結果:息子を好む世帯の女児は、有意に低い予防接種率を示した(70.8% vs. 76.9%)。GLMでは、全モデルにおいて息子偏愛と予防接種率の間に一貫した負の関連性が認められたが、完全調整後は有意でなくなった(調整後相対リスク:0.99、95%信頼区間:0.97-1.02)。 フェアリー分解分析により、この格差の84%は出生順位(21%)、妊婦健診(ANC)受診回数(29%)、世帯の経済力(21%)といった統計的に説明可能な要因(最大の寄与要因)によって説明されることが明らかになった。残りの16%は測定不能な文化的規範によって説明されなかった。

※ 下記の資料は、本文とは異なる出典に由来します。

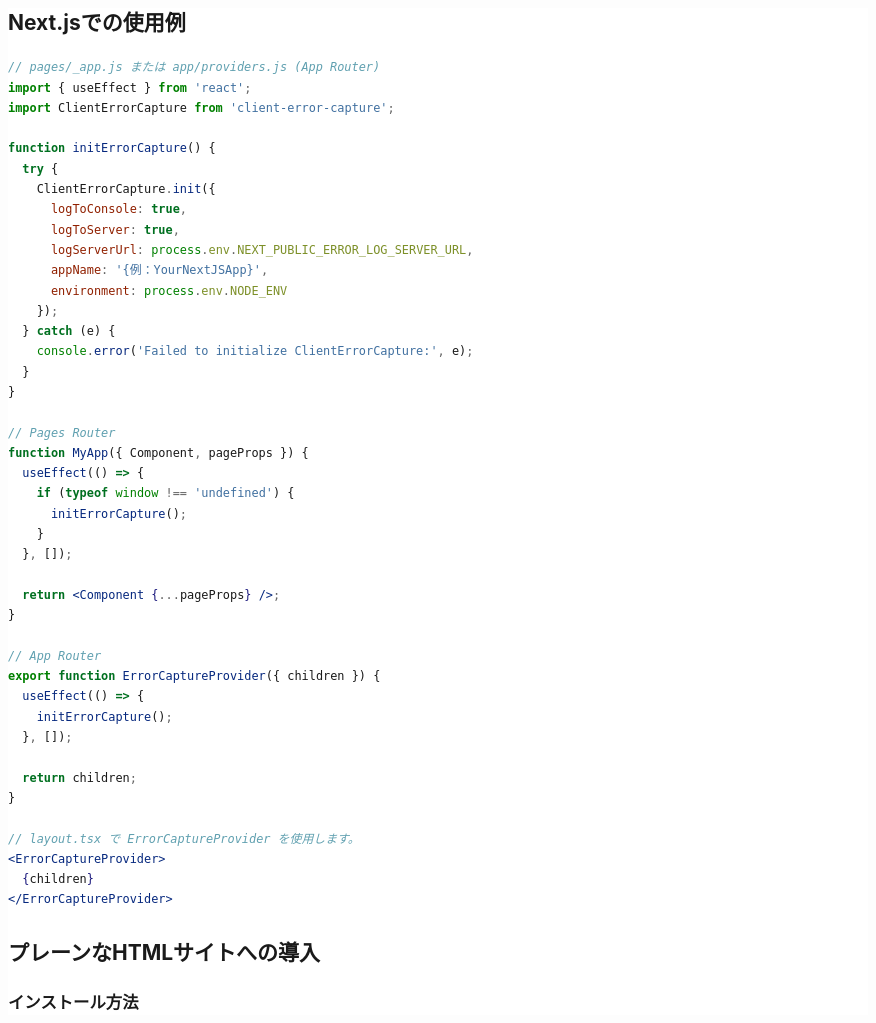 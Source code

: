 ## Next.jsでの使用例

```jsx
// pages/_app.js または app/providers.js (App Router)
import { useEffect } from 'react';
import ClientErrorCapture from 'client-error-capture';

function initErrorCapture() {
  try {
    ClientErrorCapture.init({
      logToConsole: true,
      logToServer: true,
      logServerUrl: process.env.NEXT_PUBLIC_ERROR_LOG_SERVER_URL,
      appName: '{例：YourNextJSApp}',
      environment: process.env.NODE_ENV
    });
  } catch (e) {
    console.error('Failed to initialize ClientErrorCapture:', e);
  }
}

// Pages Router
function MyApp({ Component, pageProps }) {
  useEffect(() => {
    if (typeof window !== 'undefined') {
      initErrorCapture();
    }
  }, []);

  return <Component {...pageProps} />;
}

// App Router
export function ErrorCaptureProvider({ children }) {
  useEffect(() => {
    initErrorCapture();
  }, []);

  return children;
}

// layout.tsx で ErrorCaptureProvider を使用します。
<ErrorCaptureProvider>
  {children}
</ErrorCaptureProvider>
```

## プレーンなHTMLサイトへの導入

### インストール方法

結論:介入対象は、出生順位の高い女児、最貧困世帯の女児、低学歴の母親から生まれた女児に設定すべきである。 戦略としては、妊婦健診訪問を活用してジェンダーに配慮した健康メッセージを伝達すること、コミュニティ保健ワーカー(CHW)やアンガンワディチームの戸別訪問モニタリング役割を拡大することが考えられる。残る16%の説明不能な格差を解消するには、文化的規範と向き合い、出生順序や家庭の経済状況に関わらず、全ての子供が平等に保護される権利を保障することが求められる。